Unique Drilling Technology at TNK-Uvat
OREANDA-NEWS. March 26, 2010. The successes of the Uvat project are impressive, especially against a backdrop of slower production growth across Russia as a whole and falling efficiency of exploration work. In less than one year TNK-BP has managed to extract almost 2 million tons of oil from its new Eastern Uvat fields; the company has now begun developing Central Uvat, and in August is preparing to bring the Tyamkinskoe field on stream. These achievements are a great credit to TNK-Uvat’s geologists, who are applying advanced technologies and even developing new ones of their own. They have recently taken up a new technique known as commingled oil production.
TNK-Uvat’s deputy chief geologist, Alexander Prokhorov, explained to a Vslukh.ru correspondent that some fields contain not one, but several productive horizons. The law states that the oil companies have the right to operate such horizons jointly only if they can meter each reservoir separately — in short, if they can separate the production. However, this is very costly in terms of money and time. The solution to the problem is commingled oil production, which makes it possible to develop two reservoirs at the same time via a single well, without drilling an additional grid or disconnecting the reservoirs. At the wellhead the flow-rates are measured and all the hydrodynamic tests are performed. Two reservoirs can therefore be brought on stream at the same time, doubling the flow-rate from a single well and boosting the oil recovery factor. Using conventional technology, the lower formation is developed first, before moving on to the upper reservoirs. The catch, however, is that it is not possible to fully deplete the lower formation in practice: what happens is that when the flow-rate drops to 2—3 tons per day the well is deemed sub-commercial and the drillers move on to the overlying formation. With commingled production, even with a high water cut and production of just 2—3 tons from the lower reservoir, the more productive higher formation can be developed at the same time. “The technology is designed to tap all the reserves, maximize the recovery factor and improve the field’s economics”, noted Prokhorov.
Commingled production will be trialed at the Ust-Tegusskoe field, which has two productive reservoirs. The field’s development plan envisages drilling 40 wells into each of the reservoirs; if the pilot project is a success, it will be possible to achieve the same result with 40 wells as with 80, thereby cutting costs.

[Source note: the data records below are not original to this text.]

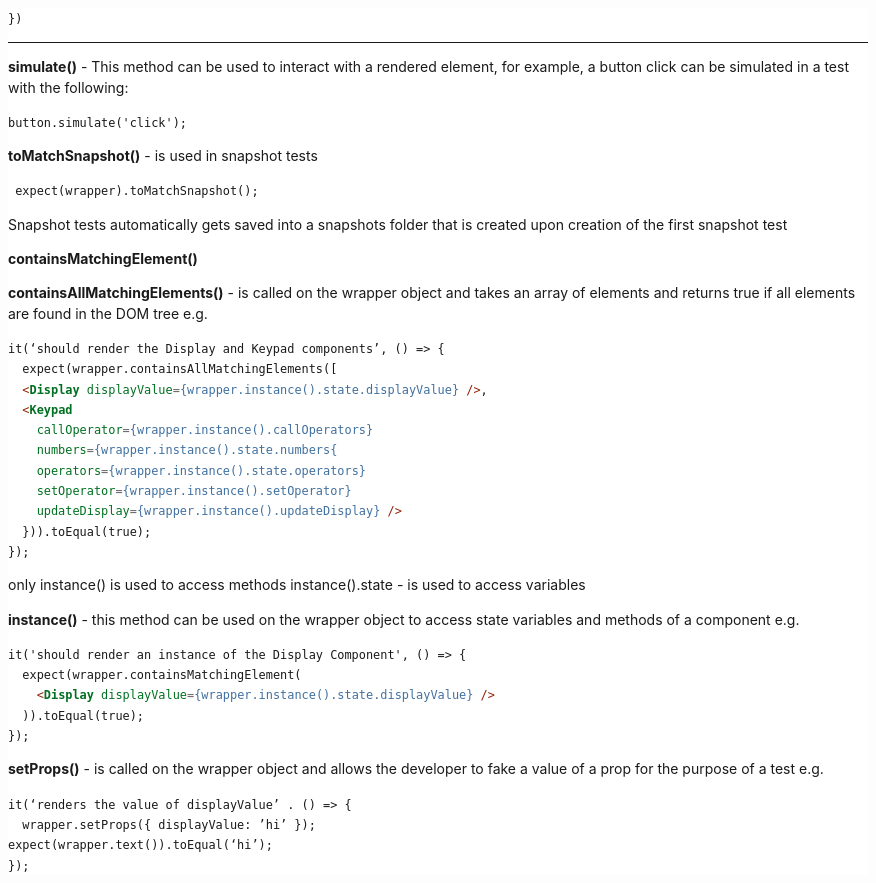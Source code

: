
 ```html
})


```

<hr>

**simulate()** - This method can be used to interact with a rendered element, for example, a button click can be simulated in a test with the following: 
```html
button.simulate('click');
``` 
**toMatchSnapshot()** - is used in snapshot tests
```html
 expect(wrapper).toMatchSnapshot();
```
Snapshot tests automatically gets saved into a snapshots folder that is created upon creation of the first snapshot test

**containsMatchingElement()**

**containsAllMatchingElements()** - is called on the wrapper object and takes an array of elements and returns true if all elements are found in the DOM tree e.g.
```html
it(‘should render the Display and Keypad components’, () => {
  expect(wrapper.containsAllMatchingElements([
  <Display displayValue={wrapper.instance().state.displayValue} />,
  <Keypad 
    callOperator={wrapper.instance().callOperators}
    numbers={wrapper.instance().state.numbers{
    operators={wrapper.instance().state.operators}
    setOperator={wrapper.instance().setOperator}
    updateDisplay={wrapper.instance().updateDisplay} />
  })).toEqual(true);
});
```
only instance() is used to access methods
instance().state - is used to access variables


**instance()** - this method can be used on the wrapper object to access state variables and methods of a component e.g.
```html
it('should render an instance of the Display Component', () => {
  expect(wrapper.containsMatchingElement(
    <Display displayValue={wrapper.instance().state.displayValue} />
  )).toEqual(true);
});
```

**setProps()** - is called on the wrapper object and allows the developer to fake a value of a prop for the purpose of a test e.g.
```html
it(‘renders the value of displayValue’ . () => {
  wrapper.setProps({ displayValue: ’hi’ });
expect(wrapper.text()).toEqual(‘hi’);
});
```
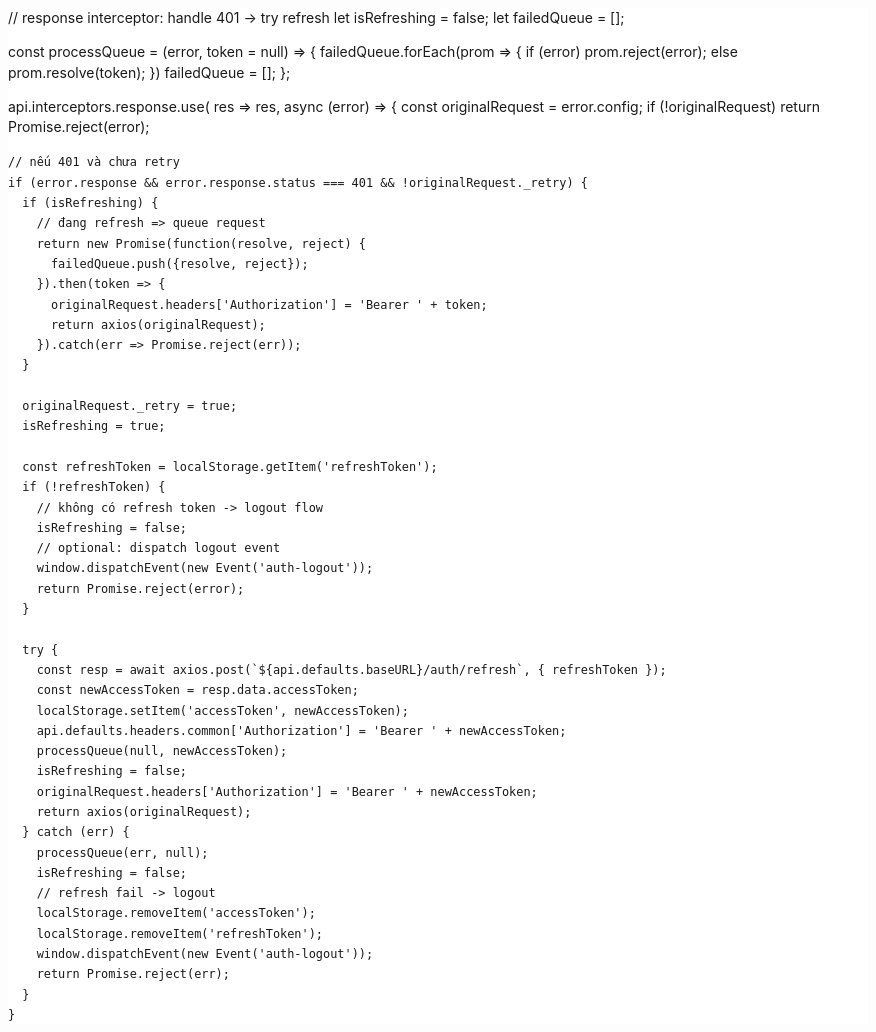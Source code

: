 // response interceptor: handle 401 -> try refresh
let isRefreshing = false;
let failedQueue = [];

const processQueue = (error, token = null) => {
  failedQueue.forEach(prom => {
    if (error) prom.reject(error);
    else prom.resolve(token);
  })
  failedQueue = [];
};

api.interceptors.response.use(
  res => res,
  async (error) => {
    const originalRequest = error.config;
    if (!originalRequest) return Promise.reject(error);

    // nếu 401 và chưa retry
    if (error.response && error.response.status === 401 && !originalRequest._retry) {
      if (isRefreshing) {
        // đang refresh => queue request
        return new Promise(function(resolve, reject) {
          failedQueue.push({resolve, reject});
        }).then(token => {
          originalRequest.headers['Authorization'] = 'Bearer ' + token;
          return axios(originalRequest);
        }).catch(err => Promise.reject(err));
      }

      originalRequest._retry = true;
      isRefreshing = true;

      const refreshToken = localStorage.getItem('refreshToken');
      if (!refreshToken) {
        // không có refresh token -> logout flow
        isRefreshing = false;
        // optional: dispatch logout event
        window.dispatchEvent(new Event('auth-logout'));
        return Promise.reject(error);
      }

      try {
        const resp = await axios.post(`${api.defaults.baseURL}/auth/refresh`, { refreshToken });
        const newAccessToken = resp.data.accessToken;
        localStorage.setItem('accessToken', newAccessToken);
        api.defaults.headers.common['Authorization'] = 'Bearer ' + newAccessToken;
        processQueue(null, newAccessToken);
        isRefreshing = false;
        originalRequest.headers['Authorization'] = 'Bearer ' + newAccessToken;
        return axios(originalRequest);
      } catch (err) {
        processQueue(err, null);
        isRefreshing = false;
        // refresh fail -> logout
        localStorage.removeItem('accessToken');
        localStorage.removeItem('refreshToken');
        window.dispatchEvent(new Event('auth-logout'));
        return Promise.reject(err);
      }
    }
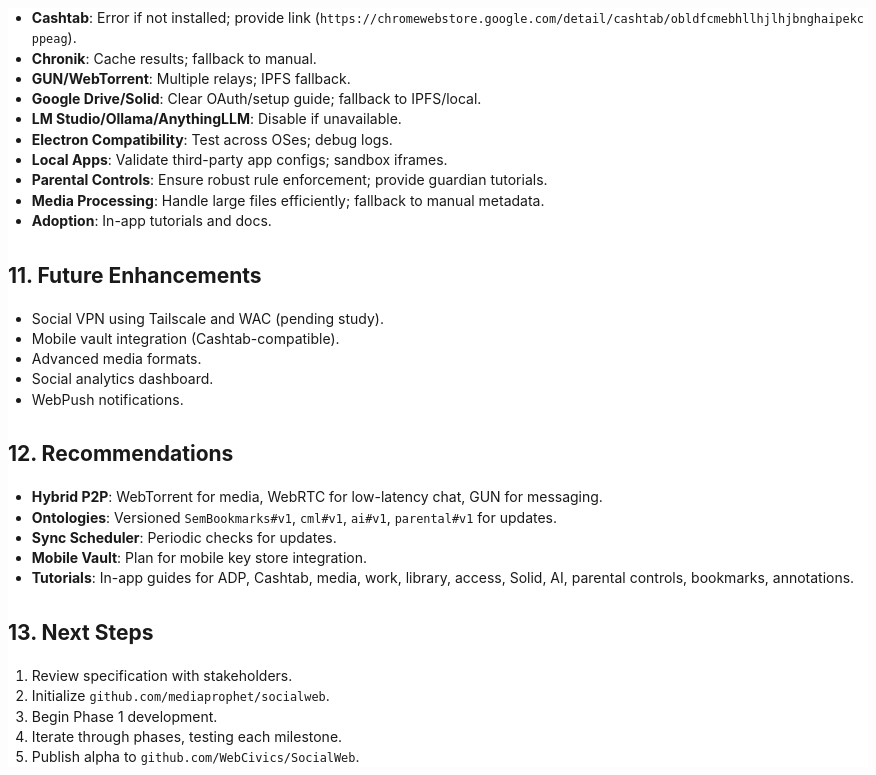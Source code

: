 - **Cashtab**: Error if not installed; provide link (`https://chromewebstore.google.com/detail/cashtab/obldfcmebhllhjlhjbnghaipekcppeag`).
- **Chronik**: Cache results; fallback to manual.
- **GUN/WebTorrent**: Multiple relays; IPFS fallback.
- **Google Drive/Solid**: Clear OAuth/setup guide; fallback to IPFS/local.
- **LM Studio/Ollama/AnythingLLM**: Disable if unavailable.
- **Electron Compatibility**: Test across OSes; debug logs.
- **Local Apps**: Validate third-party app configs; sandbox iframes.
- **Parental Controls**: Ensure robust rule enforcement; provide guardian tutorials.
- **Media Processing**: Handle large files efficiently; fallback to manual metadata.
- **Adoption**: In-app tutorials and docs.

## 11. Future Enhancements

- Social VPN using Tailscale and WAC (pending study).
- Mobile vault integration (Cashtab-compatible).
- Advanced media formats.
- Social analytics dashboard.
- WebPush notifications.

## 12. Recommendations

- **Hybrid P2P**: WebTorrent for media, WebRTC for low-latency chat, GUN for messaging.
- **Ontologies**: Versioned `SemBookmarks#v1`, `cml#v1`, `ai#v1`, `parental#v1` for updates.
- **Sync Scheduler**: Periodic checks for updates.
- **Mobile Vault**: Plan for mobile key store integration.
- **Tutorials**: In-app guides for ADP, Cashtab, media, work, library, access, Solid, AI, parental controls, bookmarks, annotations.

## 13. Next Steps

1. Review specification with stakeholders.
2. Initialize `github.com/mediaprophet/socialweb`.
3. Begin Phase 1 development.
4. Iterate through phases, testing each milestone.
5. Publish alpha to `github.com/WebCivics/SocialWeb`.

Prokhorov said that the first experimental well was spudded a few days ago and would take 30—32 days to drill. TNK-Uvat hopes to have some initial results in May. The plan is to drill two wells of this type at Ust-Tegusskoe in 2010. The company has so far signed a contact with Schlumberger and Baker Hughes to supply the necessary equipment, while KAC Deutag will perform the drilling work. The Christmas tree will be manufactured in Romania and downhole equipment sets are already being delivered.
This promising new technology came to Russia from abroad, but even there it is new and rarely used. Good results have been achieved from commingled production in Ethiopia and Ecuador. TNK-BP previously used a similar technology in the Orenburg region, but the wells there were fitted with sucker rod pumps rather than ESPs.
Another new technique, this time developed by TNK-BP geologists jointly with contractors from Tomsk, has also been given its Russian debut in the Uvat fields: at the Urnenskoe field, interference testing has been performed by injecting oil rather than water into the well. Developed for fields located far away from infrastructure, the technique involves making tight wellhead connections (to prevent oil spills or seeps) at the first well, measuring the flow-rate, running a line to the second well and pumping the oil to it instead of water. According to Prokhorov, this prevented any deterioration in reservoir properties during the initial stages and provided the information needed to build a geological model. First used in the summer of 2007 at the Urnenskoe field, the new method proved that the field’s reserves and contours were bigger than the seismic had indicated (giving an increment of 3.5 mln tons of recoverable oil around the first cluster). It also enabled the geologists to design a reservoir pressure maintenance system and study the interaction between the wells. Other companies have now begun applying the technique.
The oilmen are keeping they eye on new ideas from local researchers and have set up working groups at various levels to look into the practicalities of applying new techniques. In Novosibirsk the company aims to apply a method of using reservoir pressure maintenance to boost recovery factors, and at the Kalchinskoe field hydraulic fracturing will be employed in reservoirs that were previously regarded as unpromising.
TNK-BP devotes a lot of attention to new technologies. “As a young company we can’t afford not to do this, because innovations are the future”, says Alexander Prokhorov. Thanks to new technologies the Uvat fields have achieved an average flow-rate of 100 tons – something that would have been considered fanciful not so long ago.